Refleksi Hari Pahlawan, Hari Guru Nasional & Harlah KOPRI PMII: Eskalasi Peran Perempuan Hadapi Era Disrupsi

Refleksi Hari Pahlawan, Hari Guru Nasional & Harlah KOPRI PMII: Eskalasi Peran Perempuan Hadapi Era Disrupsi


Penulis: Sahabat Anila Imroatul Ma'rifati Sulcha (Sekretaris PMII Rayon Averouce Komisariat Tarbiyah Cabang Surabaya Selatan)

Bulan November adalah bulan kejayaan untuk bangsa Indonesia, sebab di dalamnya termaktub hari-hari penting. 3 diantaranya adalah Hari Pahlawan pada tanggal 10 November serta hari Guru Nasional & Hari Lahir KOPRI PMII tertera di tanggal 25 November. Hari Pahlawan, dimana disini menceritakan bagaimana perjuangan para pahlawan merebut sekaligus mempertahankan Nusantara untuk merdeka, berdaulat dan berkembang.
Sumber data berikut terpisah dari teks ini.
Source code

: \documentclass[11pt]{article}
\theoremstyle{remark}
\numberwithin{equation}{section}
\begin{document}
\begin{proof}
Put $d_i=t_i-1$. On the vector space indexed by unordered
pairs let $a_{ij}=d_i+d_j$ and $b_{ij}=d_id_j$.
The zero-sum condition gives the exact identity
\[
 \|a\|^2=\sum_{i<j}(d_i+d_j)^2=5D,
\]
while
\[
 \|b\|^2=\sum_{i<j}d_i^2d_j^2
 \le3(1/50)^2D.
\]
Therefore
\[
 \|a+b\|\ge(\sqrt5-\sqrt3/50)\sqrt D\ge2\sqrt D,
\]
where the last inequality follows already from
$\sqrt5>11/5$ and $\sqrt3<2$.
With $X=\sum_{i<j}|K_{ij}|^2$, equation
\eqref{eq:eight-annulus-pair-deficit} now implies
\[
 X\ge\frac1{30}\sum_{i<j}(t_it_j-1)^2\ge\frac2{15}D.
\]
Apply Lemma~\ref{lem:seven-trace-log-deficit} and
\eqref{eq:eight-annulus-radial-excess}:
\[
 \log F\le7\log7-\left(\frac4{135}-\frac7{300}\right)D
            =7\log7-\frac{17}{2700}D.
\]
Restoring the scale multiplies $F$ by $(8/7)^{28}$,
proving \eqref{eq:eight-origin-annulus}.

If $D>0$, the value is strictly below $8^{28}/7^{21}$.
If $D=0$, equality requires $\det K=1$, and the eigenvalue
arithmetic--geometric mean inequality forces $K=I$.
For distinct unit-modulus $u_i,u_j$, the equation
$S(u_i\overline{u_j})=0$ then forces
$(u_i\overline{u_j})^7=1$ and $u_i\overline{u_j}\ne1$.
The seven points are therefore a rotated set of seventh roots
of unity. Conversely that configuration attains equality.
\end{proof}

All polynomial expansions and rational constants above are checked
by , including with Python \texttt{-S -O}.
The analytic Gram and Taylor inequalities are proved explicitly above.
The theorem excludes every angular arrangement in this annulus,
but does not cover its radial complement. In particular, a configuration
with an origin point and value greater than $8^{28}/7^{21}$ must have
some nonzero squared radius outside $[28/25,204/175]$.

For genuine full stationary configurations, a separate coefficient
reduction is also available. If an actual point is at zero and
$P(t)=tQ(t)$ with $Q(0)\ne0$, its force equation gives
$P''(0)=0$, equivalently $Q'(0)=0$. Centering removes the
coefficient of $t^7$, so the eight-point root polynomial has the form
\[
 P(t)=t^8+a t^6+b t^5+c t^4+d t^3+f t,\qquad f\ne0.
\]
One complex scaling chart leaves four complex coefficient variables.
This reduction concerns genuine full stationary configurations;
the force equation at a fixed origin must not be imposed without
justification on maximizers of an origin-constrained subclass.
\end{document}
Hari Guru Nasional menceritakan betapa besarnya jasa yang diberikan oleh guru kepada kita dalam rangka mencerdaskan kehidupan bangsa, dilatarbelakangi oleh lahirnya Persatuan Guru Republik Indonesia (PGRI) yang dulu bernama Persatuan Guru Hindia Belanda (PGHB) pada 1912. Sedangkan Hari Lahir KOPRI (Korps Pergerakan Mahasiswa Islam Indonesia Putri) sendiri dilatarbelakangi karena adanya keinginan para kader PMII Putri untuk menghapuskan diskriminasi yang terjadi pada kaum perempuan. Begitulah kiranya cuplikan sebab-akibat urgensinya 3 peristiwa ini diperingati.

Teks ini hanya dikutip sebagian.